Saat musim panas, kami
menghindari pergi di siang hari. Untuk berbelanja misalnya, kami memilih
sekitar pukul tiga sore. Sore namanya, tapi masih agak panas. Tapi saya lebih
memilih kepanasan “sedikit” daripada mengantri lama di kasir. Saat musim panas,
banyak orang memilih berbelanja malam. Akibatnya, belanja senggol-senggolan, di
kasir pun antri lama.
Sebelum sampai di Departement
Store, saya bertemu penjual Leci. Waow, mumpung di Pakistan, Leci Rs. 180/kg
(Rp.20.000an). Saya beli. Tinggal beberapa ikat. Sebelum saya, seorang bapak
membeli berkilo-kilo. Saya pergi, seorang Bapak datang menghabiskan sisa leci
di gerobak. Saya melihat penjual leci sangat bersemangat, tersenyum lebar. Jam
tiga sudah habis dagangan.
Maka, panas, ganasnya sinar
matahari, adalah berkah untuk pedagang buah-buahan.
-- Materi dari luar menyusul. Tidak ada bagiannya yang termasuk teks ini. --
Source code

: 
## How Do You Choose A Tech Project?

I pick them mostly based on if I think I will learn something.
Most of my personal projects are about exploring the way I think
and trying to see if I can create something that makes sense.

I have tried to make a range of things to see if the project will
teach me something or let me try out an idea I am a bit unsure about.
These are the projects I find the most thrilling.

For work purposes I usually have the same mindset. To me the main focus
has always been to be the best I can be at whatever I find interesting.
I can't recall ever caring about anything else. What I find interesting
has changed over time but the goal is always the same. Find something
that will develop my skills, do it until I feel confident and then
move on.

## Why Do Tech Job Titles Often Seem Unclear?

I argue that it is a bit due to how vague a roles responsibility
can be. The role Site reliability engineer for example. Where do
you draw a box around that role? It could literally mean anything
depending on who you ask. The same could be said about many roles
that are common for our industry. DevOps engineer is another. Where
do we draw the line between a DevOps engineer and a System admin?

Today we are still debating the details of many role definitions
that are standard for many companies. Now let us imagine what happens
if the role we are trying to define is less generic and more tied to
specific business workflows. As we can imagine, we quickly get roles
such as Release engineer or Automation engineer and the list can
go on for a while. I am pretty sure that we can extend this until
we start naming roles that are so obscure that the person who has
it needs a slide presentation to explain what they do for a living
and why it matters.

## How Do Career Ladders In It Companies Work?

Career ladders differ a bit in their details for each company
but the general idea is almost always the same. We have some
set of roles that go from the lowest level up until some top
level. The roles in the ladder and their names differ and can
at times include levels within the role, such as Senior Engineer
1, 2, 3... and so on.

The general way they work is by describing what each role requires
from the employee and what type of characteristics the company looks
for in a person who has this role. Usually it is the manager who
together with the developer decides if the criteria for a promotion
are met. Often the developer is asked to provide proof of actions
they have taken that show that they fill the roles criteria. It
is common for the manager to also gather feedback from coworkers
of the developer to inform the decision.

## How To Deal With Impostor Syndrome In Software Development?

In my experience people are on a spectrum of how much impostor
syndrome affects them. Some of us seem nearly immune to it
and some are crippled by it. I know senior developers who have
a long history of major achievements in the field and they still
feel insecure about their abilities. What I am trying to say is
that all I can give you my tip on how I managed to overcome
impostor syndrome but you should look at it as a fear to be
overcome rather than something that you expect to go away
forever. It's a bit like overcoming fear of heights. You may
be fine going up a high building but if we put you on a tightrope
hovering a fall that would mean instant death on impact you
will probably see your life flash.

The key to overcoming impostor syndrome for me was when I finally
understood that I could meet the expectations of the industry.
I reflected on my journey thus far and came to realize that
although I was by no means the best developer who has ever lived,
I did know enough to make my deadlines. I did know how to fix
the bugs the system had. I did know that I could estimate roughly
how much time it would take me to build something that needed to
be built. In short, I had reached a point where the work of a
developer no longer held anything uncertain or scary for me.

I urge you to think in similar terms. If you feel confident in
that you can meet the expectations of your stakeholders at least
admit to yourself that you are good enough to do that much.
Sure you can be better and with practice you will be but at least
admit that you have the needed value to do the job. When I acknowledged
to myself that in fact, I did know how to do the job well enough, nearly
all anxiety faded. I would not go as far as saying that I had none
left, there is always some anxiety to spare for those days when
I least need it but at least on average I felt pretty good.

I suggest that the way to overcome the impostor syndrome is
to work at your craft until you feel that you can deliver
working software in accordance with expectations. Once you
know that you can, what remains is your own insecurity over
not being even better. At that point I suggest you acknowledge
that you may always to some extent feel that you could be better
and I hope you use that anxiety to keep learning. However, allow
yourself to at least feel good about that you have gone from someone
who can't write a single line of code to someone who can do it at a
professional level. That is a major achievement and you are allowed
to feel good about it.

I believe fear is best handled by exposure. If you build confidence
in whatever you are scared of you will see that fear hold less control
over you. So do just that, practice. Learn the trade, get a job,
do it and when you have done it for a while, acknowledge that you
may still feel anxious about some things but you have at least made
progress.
Saya membayangkan, si penjual
leci tadi bersegera pulang, mampir dulu di pasar. Dia membeli sirup jam sirri,
membeli tepung baisan, membeli kentang, dan membeli es balok. Setiba di rumah,
dengan sumringah menyerahkan
belanjaan kepada istrinya, yang tak kalah sumringahnya.
Usai mengguyur badan, mereka beserta anak-anaknya naik ke atap, menyantap
hangatnya gorengan pakora dan meneguk dinginnya sirup jam sirri.
Sungguh, itu indah dan nikmat
sekali.
Rasanya, saya malu mengutuk alam lagi.